Datapipe and Verne Global have a solid working relationship. While both companies have years of experience in IT, their roles are clearly delineated. Verne is Datapipe's datacenter operations partner, which means that Verne handles everything up to the floor and down to the ceiling. Datapipe maintains its own staff, procurement and supply chain on site. And more importantly from the customer perspective, the services, equipment and intellectual property are all managed, owned and operated by Datapipe.

Datapipe's customer base represents a cross-section of Global 2000 or Fortune500 with a mixture of high-tech startups that have evolved to have more mission-critical needs. "We're not generally the first provider that a startup would use, but we're often the second and last provider," notes Laczynski. Cloud users come from every sector, although several are especially well represented, including pharma, R&D, high-end manufacturing, insurance, analytics, social media and Web hosting.

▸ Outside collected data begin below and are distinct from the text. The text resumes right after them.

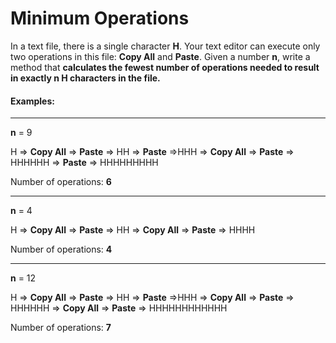 # Minimum Operations
In a text file, there is a single character **H**. Your text editor can execute only two operations in this file: **Copy All** and **Paste**. Given a number **n**, write a method that **calculates the fewest number of operations needed to result in exactly n H characters in the file.**

#### Examples:
<hr>

**n** = 9

H => **Copy All** => **Paste** => HH => **Paste** =>HHH => **Copy All** => **Paste** => HHHHHH => **Paste** => HHHHHHHHH

Number of operations: **6**
<hr>

**n** = 4

H => **Copy All** => **Paste** => HH => **Copy All** => **Paste** => HHHH

Number of operations: **4**
<hr>

**n** = 12

H => **Copy All** => **Paste** => HH => **Paste** =>HHH => **Copy All** => **Paste** => HHHHHH => **Copy All** => **Paste** => HHHHHHHHHHHH

Number of operations: **7**
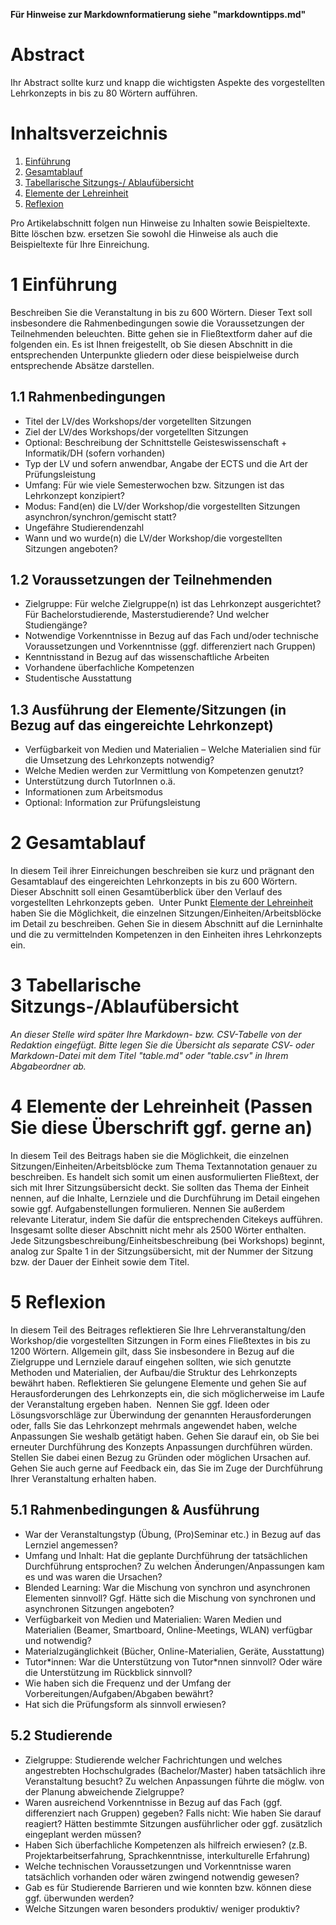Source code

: **Für Hinweise zur Markdownformatierung siehe "markdowntipps.md"**

# Abstract

Ihr Abstract sollte kurz und knapp die wichtigsten Aspekte des vorgestellten Lehrkonzepts in bis zu 80 Wörtern aufführen.


# Inhaltsverzeichnis

1. [Einführung](#einführung)
2. [Gesamtablauf](#gesamtablauf)
3. [Tabellarische Sitzungs-/ Ablaufübersicht](#tabellarische-sitzungs-ablaufübersicht)
4. [Elemente der Lehreinheit](#elemente-der-lehreinheit)
5. [Reflexion](#reflexion)

Pro Artikelabschnitt folgen nun Hinweise zu Inhalten sowie Beispieltexte. Bitte löschen bzw. ersetzen Sie sowohl die Hinweise als auch die Beispieltexte für Ihre Einreichung.



# 1 Einführung

Beschreiben Sie die Veranstaltung in bis zu 600 Wörtern. Dieser Text soll insbesondere die Rahmenbedingungen sowie die Voraussetzungen der Teilnehmenden beleuchten. Bitte gehen sie in Fließtextform daher auf die folgenden ein.
Es ist Ihnen freigestellt, ob Sie diesen Abschnitt in die entsprechenden Unterpunkte gliedern oder diese beispielweise durch entsprechende Absätze darstellen.


## 1.1 Rahmenbedingungen

* Titel der LV/des Workshops/der vorgetellten Sitzungen 
* Ziel der LV/des Workshops/der vorgetellten Sitzungen 
* Optional: Beschreibung der Schnittstelle Geisteswissenschaft + Informatik/DH (sofern vorhanden)
* Typ der LV und sofern anwendbar, Angabe der ECTS und die Art der Prüfungsleistung
* Umfang: Für wie viele Semesterwochen bzw. Sitzungen ist das Lehrkonzept konzipiert?
* Modus: Fand(en) die LV/der Workshop/die vorgestellten Sitzungen asynchron/synchron/gemischt statt?
* Ungefähre Studierendenzahl
* Wann und wo wurde(n) die LV/der Workshop/die vorgestellten Sitzungen angeboten?

## 1.2 Voraussetzungen der Teilnehmenden

* Zielgruppe: Für welche Zielgruppe(n) ist das Lehrkonzept ausgerichtet? Für Bachelorstudierende, Masterstudierende? Und welcher Studiengänge?
* Notwendige Vorkenntnisse in Bezug auf das Fach und/oder technische Voraussetzungen und Vorkenntnisse (ggf. differenziert nach Gruppen)
* Kenntnisstand in Bezug auf das wissenschaftliche Arbeiten
* Vorhandene überfachliche Kompetenzen 
* Studentische Ausstattung


## 1.3 Ausführung der Elemente/Sitzungen (in Bezug auf das eingereichte Lehrkonzept)

* Verfügbarkeit von Medien und Materialien – Welche Materialien sind für die Umsetzung des Lehrkonzepts notwendig?
* Welche Medien werden zur Vermittlung von Kompetenzen genutzt? 
* Unterstützung durch TutorInnen o.ä.
* Informationen zum Arbeitsmodus
* Optional: Information zur Prüfungsleistung


# 2 Gesamtablauf

In diesem Teil ihrer Einreichungen beschreiben sie kurz und prägnant den Gesamtablauf des eingereichten Lehrkonzepts in bis zu 600 Wörtern. 
Dieser Abschnitt soll einen Gesamtüberblick über den Verlauf des vorgestellten Lehrkonzepts geben. 
Unter Punkt [Elemente der Lehreinheit](#elemente-der-lehreinheit) haben Sie die Möglichkeit, die einzelnen Sitzungen/Einheiten/Arbeitsblöcke im Detail zu beschreiben.
Gehen Sie in diesem Abschnitt auf die Lerninhalte und die zu vermittelnden Kompetenzen in den Einheiten ihres Lehrkonzepts ein.
           

# 3 Tabellarische Sitzungs-/Ablaufübersicht
_An dieser Stelle wird später Ihre Markdown- bzw. CSV-Tabelle von der Redaktion eingefügt._
_Bitte legen Sie die Übersicht als separate CSV- oder Markdown-Datei mit dem Titel "table.md" oder "table.csv" in Ihrem Abgabeordner ab._



# 4 Elemente der Lehreinheit (Passen Sie diese Überschrift ggf. gerne an)

In diesem Teil des Beitrags haben sie die Möglichkeit, die einzelnen Sitzungen/Einheiten/Arbeitsblöcke zum Thema Textannotation genauer zu beschreiben. Es handelt sich somit um einen ausformulierten Fließtext, der sich mit Ihrer Sitzungsübersicht deckt. Sie sollten das Thema der Einheit nennen, auf die Inhalte, Lernziele und die Durchführung im Detail eingehen sowie ggf. Aufgabenstellungen formulieren. Nennen Sie außerdem relevante Literatur, indem Sie dafür die entsprechenden Citekeys aufführen.
Insgesamt sollte dieser Abschnitt nicht mehr als 2500 Wörter enthalten. Jede Sitzungsbeschreibung/Einheitsbeschreibung (bei Workshops) beginnt, analog zur Spalte 1 in der Sitzungsübersicht, mit der Nummer der Sitzung bzw. der Dauer der Einheit sowie dem Titel.



# 5 Reflexion

In diesem Teil des Beitrages reflektieren Sie Ihre Lehrveranstaltung/den Workshop/die vorgestellten Sitzungen in Form eines Fließtextes in bis zu 1200 Wörtern.
Allgemein gilt, dass Sie insbesondere in Bezug auf die Zielgruppe und Lernziele darauf eingehen sollten, wie sich genutzte Methoden und Materialien, der Aufbau/die Struktur des Lehrkonzepts bewährt haben. Reflektieren Sie gelungene Elemente und gehen Sie auf Herausforderungen des Lehrkonzepts ein, die sich möglicherweise im Laufe der Veranstaltung ergeben haben. 
Nennen Sie ggf. Ideen oder Lösungsvorschläge zur Überwindung der genannten Herausforderungen oder, falls Sie das Lehrkonzept mehrmals angewendet haben, welche Anpassungen Sie weshalb getätigt haben. Gehen Sie darauf ein, ob Sie bei erneuter Durchführung des Konzepts Anpassungen durchführen würden. Stellen Sie dabei einen Bezug zu Gründen oder möglichen Ursachen auf.
Gehen Sie auch gerne auf Feedback ein, das Sie im Zuge der Durchführung Ihrer Veranstaltung erhalten haben.

## 5.1 Rahmenbedingungen & Ausführung

* War der Veranstaltungstyp (Übung, (Pro)Seminar etc.) in Bezug auf das Lernziel angemessen?
* Umfang und Inhalt: Hat die geplante Durchführung der tatsächlichen Durchführung entsprochen? Zu welchen Änderungen/Anpassungen kam es und was waren die Ursachen?
* Blended Learning: War die Mischung von synchron und asynchronen Elementen sinnvoll? Ggf. Hätte sich die Mischung von synchronen und asynchronen Sitzungen angeboten? 
* Verfügbarkeit von Medien und Materialien: Waren Medien und Materialien (Beamer, Smartboard, Online-Meetings, WLAN) verfügbar und notwendig?
* Materialzugänglichkeit (Bücher, Online-Materialien, Geräte, Ausstattung)
* Tutor\*innen: War die Unterstützung von Tutor\*nnen sinnvoll? Oder wäre die Unterstützung im Rückblick sinnvoll?
* Wie haben sich die Frequenz und der Umfang der Vorbereitungen/Aufgaben/Abgaben bewährt?
* Hat sich die Prüfungsform als sinnvoll erwiesen?

## 5.2 Studierende

* Zielgruppe: Studierende welcher Fachrichtungen und welches angestrebten Hochschulgrades (Bachelor/Master) haben tatsächlich ihre Veranstaltung besucht? Zu welchen Anpassungen führte die möglw. von der Planung abweichende Zielgruppe?
* Waren ausreichend Vorkenntnisse in Bezug auf das Fach (ggf. differenziert nach Gruppen) gegeben? Falls nicht: Wie haben Sie darauf reagiert? Hätten bestimmte Sitzungen ausführlicher oder ggf. zusätzlich eingeplant werden müssen?
* Haben Sich überfachliche Kompetenzen als hilfreich erwiesen? (z.B. Projektarbeitserfahrung, Sprachkenntnisse, interkulturelle Erfahrung)
* Welche technischen Voraussetzungen und Vorkenntnisse waren tatsächlich vorhanden oder wären zwingend notwendig gewesen?
* Gab es für Studierende Barrieren und wie konnten bzw. können diese ggf. überwunden werden?
* Welche Sitzungen waren besonders produktiv/ weniger produktiv?
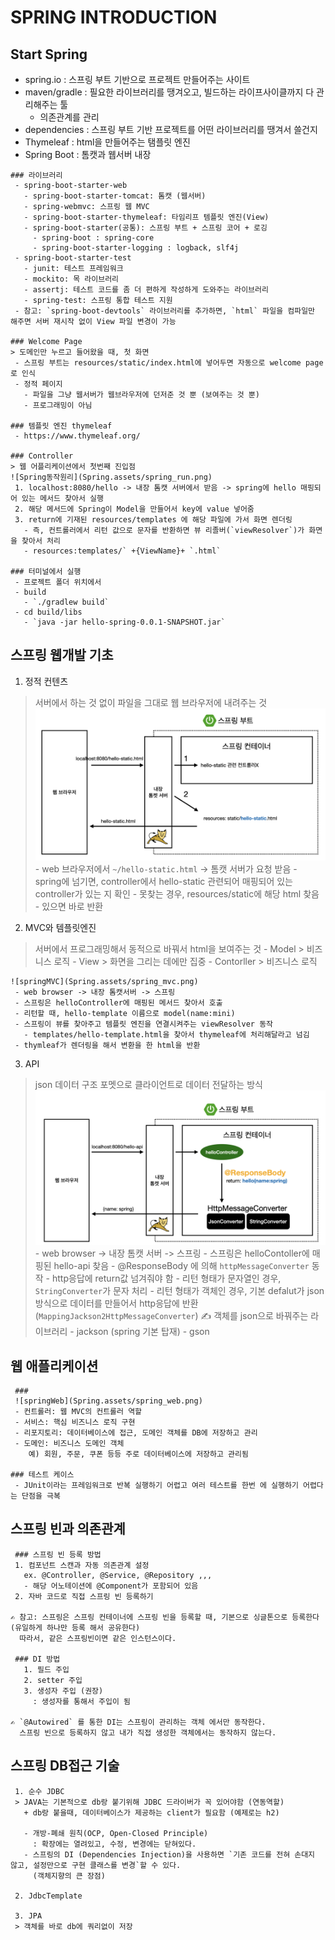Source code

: # SPRING INTRODUCTION

 ## Start Spring
   - spring.io : 스프링 부트 기반으로 프로젝트 만들어주는 사이트
   - maven/gradle : 필요한 라이브러리를 땡겨오고, 빌드하는 라이프사이클까지 다 관리해주는 툴
     - 의존관계를 관리
   - dependencies : 스프링 부트 기반 프로젝트를 어떤 라이브러리를 땡겨서 쓸건지
   - Thymeleaf : html을 만들어주는 탬플릿 엔진
   - Spring Boot : 톰캣과 웹서버 내장

    ### 라이브러리
     - spring-boot-starter-web
       - spring-boot-starter-tomcat: 톰캣 (웹서버)
       - spring-webmvc: 스프링 웹 MVC
       - spring-boot-starter-thymeleaf: 타임리프 템플릿 엔진(View) 
       - spring-boot-starter(공통): 스프링 부트 + 스프링 코어 + 로깅
         - spring-boot : spring-core
         - spring-boot-starter-logging : logback, slf4j
     - spring-boot-starter-test
       - junit: 테스트 프레임워크
       - mockito: 목 라이브러리
       - assertj: 테스트 코드를 좀 더 편하게 작성하게 도와주는 라이브러리
       - spring-test: 스프링 통합 테스트 지원
     - 참고: `spring-boot-devtools` 라이브러리를 추가하면, `html` 파일을 컴파일만 해주면 서버 재시작 없이 View 파일 변경이 가능
    
    ### Welcome Page
    > 도메인만 누르고 들어왔을 때, 첫 화면 
     - 스프링 부트는 resources/static/index.html에 넣어두면 자동으로 welcome page로 인식
     - 정적 페이지
       - 파일을 그냥 웹서버가 웹브라우저에 던저준 것 뿐 (보여주는 것 뿐)
       - 프로그래밍이 아님
    
    ### 템플릿 엔진 thymeleaf
     - https://www.thymeleaf.org/
    
    ### Controller
    > 웹 어플리케이션에서 첫번째 진입점
    ![Spring동작원리](Spring.assets/spring_run.png)
     1. localhost:8080/hello -> 내장 톰캣 서버에서 받음 -> spring에 hello 매핑되어 있는 메서드 찾아서 실행
     2. 해당 메서드에 Spring이 Model을 만들어서 key에 value 넣어줌
     3. return에 기재된 resources/templates 에 해당 파일에 가서 화면 렌더링
       - 즉, 컨트롤러에서 리턴 값으로 문자를 반환하면 뷰 리졸버(`viewResolver`)가 화면을 찾아서 처리
       - resources:templates/` +{ViewName}+ `.html`

    ### 터미널에서 실행
     - 프로젝트 폴더 위치에서
     - build
       - `./gradlew build`
     - cd build/libs
       - `java -jar hello-spring-0.0.1-SNAPSHOT.jar`

 ## 스프링 웹개발 기초
   1. 정적 컨텐츠
   > 서버에서 하는 것 없이 파일을 그대로 웹 브라우저에 내려주는 것
   ![spring정적컨텐츠](Spring.assets/spring_static.png)
     - web 브라우저에서 `~/hello-static.html` -> 톰캣 서버가 요청 받음
     - spring에 넘기면, controller에서 hello-static 관련되어 매핑되어 있는 controller가 있는 지 확인
     - 못찾는 경우, resources/static에 해당 html 찾음
     - 있으면 바로 반환

   2. MVC와 템플릿엔진
   > 서버에서 프로그래밍해서 동적으로 바꿔서 html을 보여주는 것
    - Model
     > 비즈니스 로직
    - View
     > 화면을 그리는 데에만 집중
    - Contorller
     > 비즈니스 로직
    
    ![springMVC](Spring.assets/spring_mvc.png)
     - web browser -> 내장 톰캣서버 -> 스프링
     - 스프링은 helloController에 매핑된 메서드 찾아서 호출
     - 리턴할 때, hello-template 이름으로 model(name:mini)
     - 스프링이 뷰를 찾아주고 템플릿 엔진을 연결시켜주는 viewResolver 동작
       - templates/hello-template.html을 찾아서 thymeleaf에 처리해달라고 넘김
     - thymleaf가 렌더링을 해서 변환을 한 html을 반환

   3. API
   > json 데이터 구조 포멧으로 클라이언트로 데이터 전달하는 방식
   ![springAPI](Spring.assets/spring_api.png)
    - web browser -> 내장 톰캣 서버 -> 스프링
    - 스프링은 helloContoller에 매핑된 hello-api 찾음
    - @ResponseBody 에 의해 `httpMessageConverter` 동작
       - http응답에 return값 넘겨줘야 함
       - 리턴 형태가 문자열인 경우, `StringConverter`가 문자 처리
       - 리턴 형태가 객체인 경우, 기본 defalut가 json방식으로 데이터를 만들어서 http응답에 반환 (`MappingJackson2HttpMessageConverter`)
    ✍️ 객체를 json으로 바꿔주는 라이브러리
       - jackson (spring 기본 탑재)
       - gson
  
   ## 웹 애플리케이션 
     ### 
     ![springWeb](Spring.assets/spring_web.png)
     - 컨트롤러: 웹 MVC의 컨트롤러 역할
     - 서비스: 핵심 비즈니스 로직 구현
     - 리포지토리: 데이터베이스에 접근, 도메인 객체를 DB에 저장하고 관리
     - 도메인: 비즈니스 도메인 객체
        예) 회원, 주문, 쿠폰 등등 주로 데이터베이스에 저장하고 관리됨

    ### 테스트 케이스
     - JUnit이라는 프레임워크로 반복 실행하기 어렵고 여러 테스트를 한번 에 실행하기 어렵다는 단점을 극복
  
   ## 스프링 빈과 의존관계
     ### 스프링 빈 등록 방법
     1. 컴포넌트 스캔과 자동 의존관계 설정
       ex. @Controller, @Service, @Repository ,,,
       - 해당 어노테이션에 @Component가 포함되어 있음
     2. 자바 코드로 직접 스프링 빈 등록하기

    ✍️ 참고: 스프링은 스프링 컨테이너에 스프링 빈을 등록할 때, 기본으로 싱글톤으로 등록한다(유일하게 하나만 등록 해서 공유한다)
      따라서, 같은 스프링빈이면 같은 인스턴스이다.

     ### DI 방법
       1. 필드 주입
       2. setter 주입
       3. 생성자 주입 (권장)
         : 생성자를 통해서 주입이 됨
    
    ✍️ `@Autowired` 를 통한 DI는 스프링이 관리하는 객체 에서만 동작한다. 
      스프링 빈으로 등록하지 않고 내가 직접 생성한 객체에서는 동작하지 않는다.

   ## 스프링 DB접근 기술
     1. 순수 JDBC
     > JAVA는 기본적으로 db랑 붙기위해 JDBC 드라이버가 꼭 있어야함 (연동역할)
       + db랑 붙을때, 데이터베이스가 제공하는 client가 필요함 (예제로는 h2)

       - 개방-폐쇄 원칙(OCP, Open-Closed Principle)
         : 확장에는 열려있고, 수정, 변경에는 닫혀있다.
       - 스프링의 DI (Dependencies Injection)을 사용하면 `기존 코드를 전혀 손대지 않고, 설정만으로 구현 클래스를 변경`할 수 있다.
         (객체지향의 큰 장점)

     2. JdbcTemplate

     3. JPA
     > 객체를 바로 db에 쿼리없이 저장 

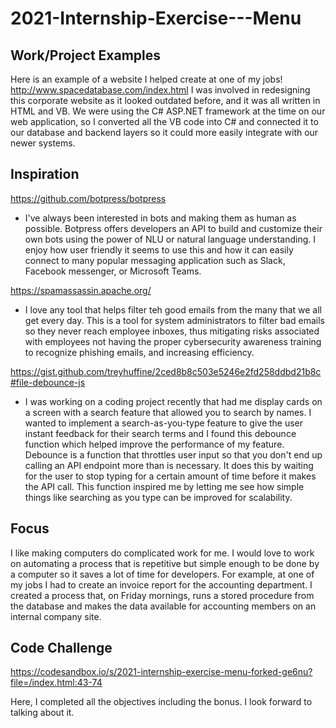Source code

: # 2021-Internship-Exercise---Menu

## Work/Project Examples
Here is an example of a website I helped create at one of my jobs! http://www.spacedatabase.com/index.html
I was involved in redesigning this corporate website as it looked outdated before, and it was all written in HTML and VB. We were using the C# ASP.NET framework at the time on our web application, so I converted all the VB code into C# and connected it to our database and backend layers so it could more easily integrate with our newer systems.

## Inspiration
https://github.com/botpress/botpress
- I've always been interested in bots and making them as human as possible. Botpress offers developers an API to build and customize their own bots using the power of NLU or natural language understanding. I enjoy how user friendly it seems to use this and how it can easily connect to many popular messaging application such as Slack, Facebook messenger, or Microsoft Teams.

https://spamassassin.apache.org/
- I love any tool that helps filter teh good emails from the many that we all get every day. This is a tool for system administrators to filter bad emails so they never reach employee inboxes, thus mitigating risks associated with employees not having the proper cybersecurity awareness training to recognize phishing emails, and increasing efficiency.

https://gist.github.com/treyhuffine/2ced8b8c503e5246e2fd258ddbd21b8c#file-debounce-js
- I was working on a coding project recently that had me display cards on a screen with a search feature that allowed you to search by names. I wanted to implement a search-as-you-type feature to give the user instant feedback for their search terms and I found this debounce function which helped improve the performance of my feature. Debounce is a function that throttles user input so that you don't end up calling an API endpoint more than is necessary. It does this by waiting for the user to stop typing for a certain amount of time before it makes the API call. This function inspired me by letting me see how simple things like searching as you type can be improved for scalability.

## Focus
I like making computers do complicated work for me. I would love to work on automating a process that is repetitive but simple enough to be done by a computer so it saves a lot of time for developers. For example, at one of my jobs I had to create an invoice report for the accounting department. I created a process that, on Friday mornings, runs a stored procedure from the database and makes the data available for accounting members on an internal company site.

## Code Challenge

https://codesandbox.io/s/2021-internship-exercise-menu-forked-ge6nu?file=/index.html:43-74

Here, I completed all the objectives including the bonus. I look forward to talking about it.
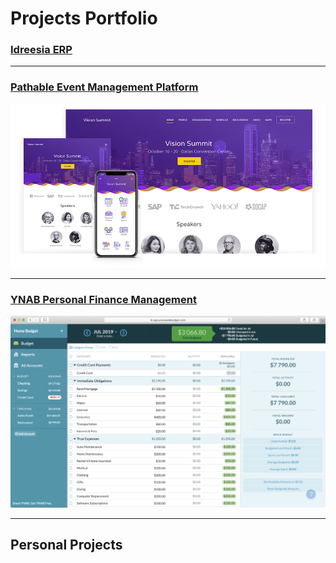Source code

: # Projects Portfolio

### [Idreesia ERP](github.com/faysal-ahmad/idreesia-erp)

---

### [Pathable Event Management Platform](/pathable)

<img src="images/pathable.png"/>

---

### [YNAB Personal Finance Management](/ynab)

<img src="images/ynab.png"/>

---

## Personal Projects
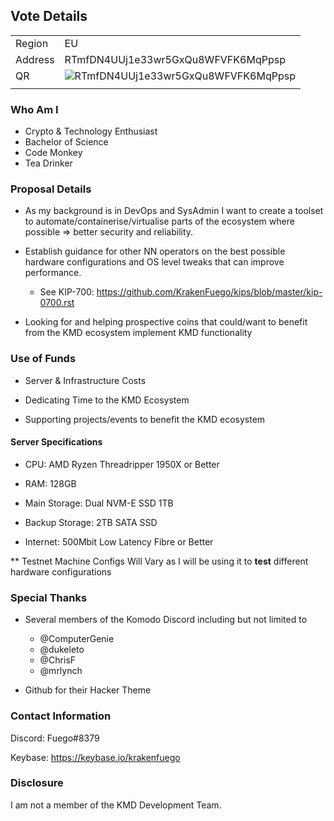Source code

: ## Vote Details

|  |   |
|--|--|
| Region | EU |
| Address | RTmfDN4UUj1e33wr5GxQu8WFVFK6MqPpsp |
| QR | ![RTmfDN4UUj1e33wr5GxQu8WFVFK6MqPpsp](https://raw.githubusercontent.com/KrakenFuego/NotaryNodes/master/season4/candidates/fuego/fuego-qrcode.png) |
|  |   |

### Who Am I

- Crypto & Technology Enthusiast
- Bachelor of Science
- Code Monkey
- Tea Drinker

### Proposal Details

- As my background is in DevOps and SysAdmin I want to create a toolset to automate/containerise/virtualise parts of the ecosystem where possible => better security and reliability.

- Establish guidance for other NN operators on the best possible hardware configurations and OS level tweaks that can improve performance.
  - See KIP-700: https://github.com/KrakenFuego/kips/blob/master/kip-0700.rst


- Looking for and helping prospective coins that could/want to benefit from the KMD ecosystem implement KMD functionality

### Use of Funds

- Server & Infrastructure Costs

- Dedicating Time to the KMD Ecosystem

- Supporting projects/events to benefit the KMD ecosystem


#### Server Specifications

- CPU: AMD Ryzen Threadripper 1950X or Better

- RAM: 128GB

- Main Storage: Dual NVM-E SSD 1TB

- Backup Storage: 2TB SATA SSD

- Internet: 500Mbit Low Latency Fibre or Better

** Testnet Machine Configs Will Vary as I will be using it to **test** different hardware configurations


### Special Thanks

- Several members of the Komodo Discord including but not limited to
    - @ComputerGenie
    - @dukeleto
    - @ChrisF
    - @mrlynch

- Github for their Hacker Theme

  

### Contact Information

Discord: Fuego#8379

Keybase: https://keybase.io/krakenfuego

  

### Disclosure

I am not a member of the KMD Development Team.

The big data explosion is responsible for a lot of the demand. In two years, there will be 9,000 exabytes of data, and that is set to grow exponentially, says Laczynski. All these data streams need to be processed. Customers are seeking solutions that enable revenue opportunities and business agility, and they are demanding reliability and permanence from their cloud providers. Energy security is gaining in prominence as a datacenter priority, and Datapipe and Verne Global are meeting that challenge with energy rates that are locked in for a 20-year period.

"We are a turnkey option," says Laczynski. "If you're looking at how to deploy an application and it needs to be green, and it needs to be connected to New York and London and the rest of the world in a reliable way, and you need to get it down in a month, how are you going to do that? If you get access to our cloud, you can start plugging in resources in five minutes."